Look at her fucking triceps!
To further dispel the rumors that he's gay, he's also hanging out with Bette Midler and Cher.
Anyone wonder why Mike Piazza has not been sighted lately? Obviously, he is chained up in Madonna's apartment and he and ARod are taping the new Justify My Love video!
"All the doormen are talking."
Who cares what doormen think? How many doormen does that building have? These are the questions that I want answered.
Having seen Shanghai Surprise in my youth, these rumors come as no surprise to me - it's just another case of life imitating art. In the movie, Madonna played the part of an image-obsessed cooze who's attracted to a humorless dickhead who has delusional visions of becoming a respected player for the New York Yankees. In life…well, you get my drift.
Cooze is such an underrated, underused word.
As is queef, swany!
Is that David Blaine in pic 3 and 4?
her snatch is more polluted than the Yellow Sea
This is the stuff of haggy faggy nightmares. I'm going to have to skip my afternoon nap.
she already has enough backup dancers but he just won't accept no for an answer.
Really? Madonna? Dude is the highest-paid and perhaps most talented baseball player alive, and he's hooking up with a chick that hit her prime when Mike Pagliarulo was playing third for the Yanks?
A-Rod's bitch ass is perfect for a woman who really wears the pants.

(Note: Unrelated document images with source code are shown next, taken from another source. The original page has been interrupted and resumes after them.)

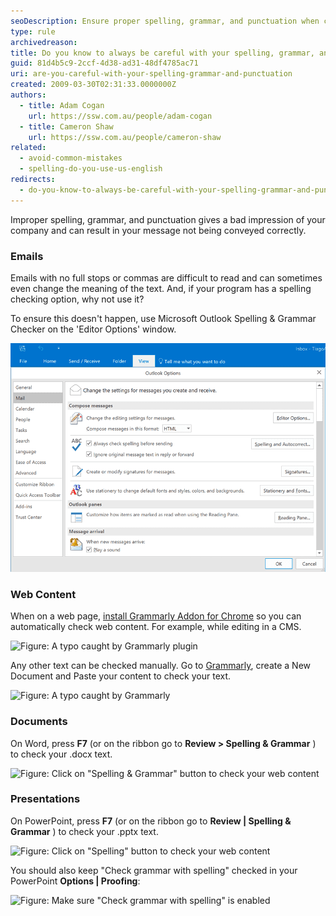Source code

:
 ```yaml
---
seoDescription: Ensure proper spelling, grammar, and punctuation when creating web content to convey your message effectively.
type: rule
archivedreason:
title: Do you know to always be careful with your spelling, grammar, and punctuation?
guid: 81d4b5c9-2ccf-4d38-ad31-48df4785ac71
uri: are-you-careful-with-your-spelling-grammar-and-punctuation
created: 2009-03-30T02:31:33.0000000Z
authors:
  - title: Adam Cogan
    url: https://ssw.com.au/people/adam-cogan
  - title: Cameron Shaw
    url: https://ssw.com.au/people/cameron-shaw
related:
  - avoid-common-mistakes
  - spelling-do-you-use-us-english
redirects:
  - do-you-know-to-always-be-careful-with-your-spelling-grammar-and-punctuation
---
```


Improper spelling, grammar, and punctuation gives a bad impression of your company and can result in your message not being conveyed correctly.

<!--endintro-->

### Emails

Emails with no full stops or commas are difficult to read and can sometimes even change the meaning of the text. And, if your program has a spelling checking option, why not use it?

To ensure this doesn't happen, use Microsoft Outlook Spelling & Grammar Checker on the 'Editor Options' window.

![Figure: You should also check “Always check spelling before sending” to ensure your message doesn't have mistakes](outlook-spelling_1723170755203.png)

### Web Content

When on a web page, [install Grammarly Addon for Chrome](https://chrome.google.com/webstore/detail/grammarly-for-chrome/kbfnbcaeplbcioakkpcpgfkobkghlhen) so you can automatically check web content. For example, while editing in a CMS.

![Figure: A typo caught by Grammarly plugin](grammarly-plugin.png)

Any other text can be checked manually. Go to [Grammarly](https://app.grammarly.com), create a New Document and Paste your content to check your text.

![Figure: A typo caught by Grammarly](grammarly.png)

### Documents

On Word, press **F7** (or on the ribbon go to **Review &gt; Spelling & Grammar** ) to check your .docx text.

![Figure: Click on "Spelling & Grammar" button to check your web content](Microsoft-Word-has-a-spelling-and-grammar-checker.jpg)

### Presentations

On PowerPoint, press **F7** (or on the ribbon go to **Review | Spelling & Grammar** ) to check your .pptx text.

![Figure: Click on "Spelling" button to check your web content](ppt-review-f7.png)

You should also keep "Check grammar with spelling" checked in your PowerPoint **Options | Proofing**:

![Figure: Make sure "Check grammar with spelling" is enabled](ppt-check-spelling.png)
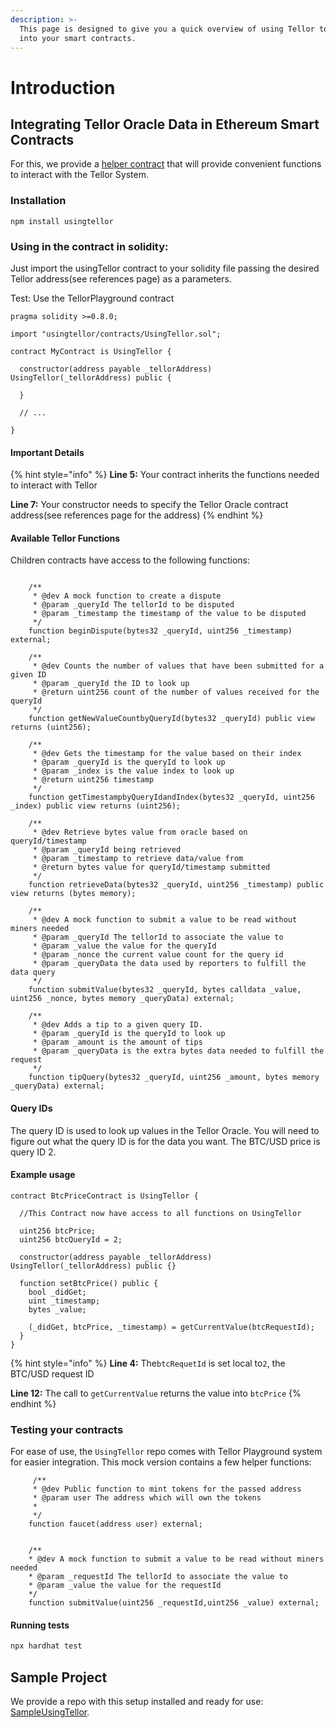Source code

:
 ```yaml
---
description: >-
  This page is designed to give you a quick overview of using Tellor to get data
  into your smart contracts.
---
```


# Introduction

## Integrating Tellor Oracle Data in Ethereum Smart Contracts

For this, we provide a [helper contract](https://github.com/tellor-io/usingtellor) that will provide convenient functions to interact with the Tellor System.

### Installation

```
npm install usingtellor
```

### Using in the contract in solidity:

Just import the usingTellor contract to your solidity file passing the desired Tellor address(see references page) as a parameters.

Test: Use the TellorPlayground contract

```solidity
pragma solidity >=0.8.0;

import "usingtellor/contracts/UsingTellor.sol";

contract MyContract is UsingTellor {

  constructor(address payable _tellorAddress) UsingTellor(_tellorAddress) public {

  }

  // ...

}
```

#### Important Details

{% hint style="info" %}
**Line 5:** Your contract inherits the functions needed to interact with Tellor

**Line 7:** Your constructor needs to specify the Tellor Oracle contract address(see references page for the address)
{% endhint %}

#### Available Tellor Functions

Children contracts have access to the following functions:

```solidity

    /**
     * @dev A mock function to create a dispute
     * @param _queryId The tellorId to be disputed
     * @param _timestamp the timestamp of the value to be disputed
     */
    function beginDispute(bytes32 _queryId, uint256 _timestamp) external;

    /**
     * @dev Counts the number of values that have been submitted for a given ID
     * @param _queryId the ID to look up
     * @return uint256 count of the number of values received for the queryId
     */
    function getNewValueCountbyQueryId(bytes32 _queryId) public view returns (uint256);

    /**
     * @dev Gets the timestamp for the value based on their index
     * @param _queryId is the queryId to look up
     * @param _index is the value index to look up
     * @return uint256 timestamp
     */
    function getTimestampbyQueryIdandIndex(bytes32 _queryId, uint256 _index) public view returns (uint256);

    /**
     * @dev Retrieve bytes value from oracle based on queryId/timestamp
     * @param _queryId being retrieved
     * @param _timestamp to retrieve data/value from
     * @return bytes value for queryId/timestamp submitted
     */
    function retrieveData(bytes32 _queryId, uint256 _timestamp) public view returns (bytes memory);

    /**
     * @dev A mock function to submit a value to be read without miners needed
     * @param _queryId The tellorId to associate the value to
     * @param _value the value for the queryId
     * @param _nonce the current value count for the query id
     * @param _queryData the data used by reporters to fulfill the data query
     */
    function submitValue(bytes32 _queryId, bytes calldata _value, uint256 _nonce, bytes memory _queryData) external;

    /**
     * @dev Adds a tip to a given query ID.
     * @param _queryId is the queryId to look up
     * @param _amount is the amount of tips
     * @param _queryData is the extra bytes data needed to fulfill the request
     */
    function tipQuery(bytes32 _queryId, uint256 _amount, bytes memory _queryData) external;
```

#### Query IDs

The query ID is used to look up values in the Tellor Oracle. You will need to figure out what the query ID is for the data you want. The BTC/USD price is query ID 2.

#### Example usage

```
contract BtcPriceContract is UsingTellor {

  //This Contract now have access to all functions on UsingTellor

  uint256 btcPrice;
  uint256 btcQueryId = 2;

  constructor(address payable _tellorAddress) UsingTellor(_tellorAddress) public {}

  function setBtcPrice() public {
    bool _didGet;
    uint _timestamp;
    bytes _value;

    (_didGet, btcPrice, _timestamp) = getCurrentValue(btcRequestId);
  }
}
```

{% hint style="info" %}
**Line 4:** The`btcRequetId` is set local to`2`, the BTC/USD request ID

**Line 12:** The call to `getCurrentValue` returns the value into `btcPrice`
{% endhint %}

### Testing your contracts

For ease of use, the `UsingTellor` repo comes with Tellor Playground system for easier integration. This mock version contains a few helper functions:

```
     /**
     * @dev Public function to mint tokens for the passed address
     * @param user The address which will own the tokens
     *
     */
    function faucet(address user) external;


    /**
    * @dev A mock function to submit a value to be read without miners needed
    * @param _requestId The tellorId to associate the value to
    * @param _value the value for the requestId
    */
    function submitValue(uint256 _requestId,uint256 _value) external;
```

#### Running tests

```bash
npx hardhat test
```

## Sample Project

We provide a repo with this setup installed and ready for use: [SampleUsingTellor](https://github.com/tellor-io/sampleUsingTellor).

Yankees suck.
Madonna had a prime?
She looked good when that video came out where she looked like Marilyn Monroe…of course, A-Rod was like 8 at that time. I guess what I'm saying is, gross.
Jeter is going to be jealous.
madonna also was spotted buying a strap on called the penetrator. so lets use our brains here.
madonna+ a-rod+ strap-ons+a-rods love of manly woman+madonnas divorce = a-rod loves anal sex (ask jeter he'll tell ya)
A-Rod is a lesbian?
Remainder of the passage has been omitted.